Jesús vino a traer fuego sobre la tierra (cf. Lc 12, 49) y a empapar de sentido la existencia, para reconstruir las ruinas de nuestra vida, causadas por la tristeza, el desánimo y la desesperanza. Y hoy, dos mil años más tarde, nos envía por el mundo para derramar su Espíritu a través de los actos concretos de amor y servicio.

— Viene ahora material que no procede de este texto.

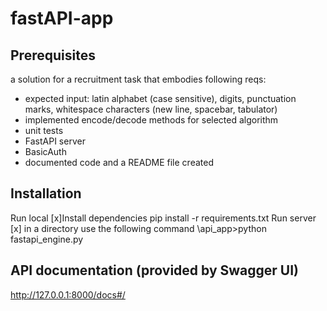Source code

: # fastAPI-app
## Prerequisites
a solution for a recruitment task that embodies following reqs:
- expected input: latin alphabet (case sensitive), digits, punctuation marks, whitespace characters (new line, spacebar, tabulator)
- implemented encode/decode methods for selected algorithm
- unit tests
- FastAPI server
- BasicAuth
- documented code and a README file created 

## Installation 
Run local
[x]Install dependencies pip install -r requirements.txt
Run server
[x] in a directory use the following command  \api_app>python fastapi_engine.py

## API documentation (provided by Swagger UI)
http://127.0.0.1:8000/docs#/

Él sólo nos pide que le dejemos entrar en nuestro corazón, que le abramos la puerta para lavar lo que nos impide amar y para ser revestidos de su conocimiento y amor.
Los discípulos, cuando estaban en el cenáculo, recibieron la visita del Espíritu para que saliesen al mundo a recorrer los caminos, a impregnar los ojos de esperanza, a sanar los corazones heridos. El Consolador desciende con una misión, que hoy vuelve a grabar en nuestro interior: «No extingáis el Espíritu» (1 Ts 5, 19).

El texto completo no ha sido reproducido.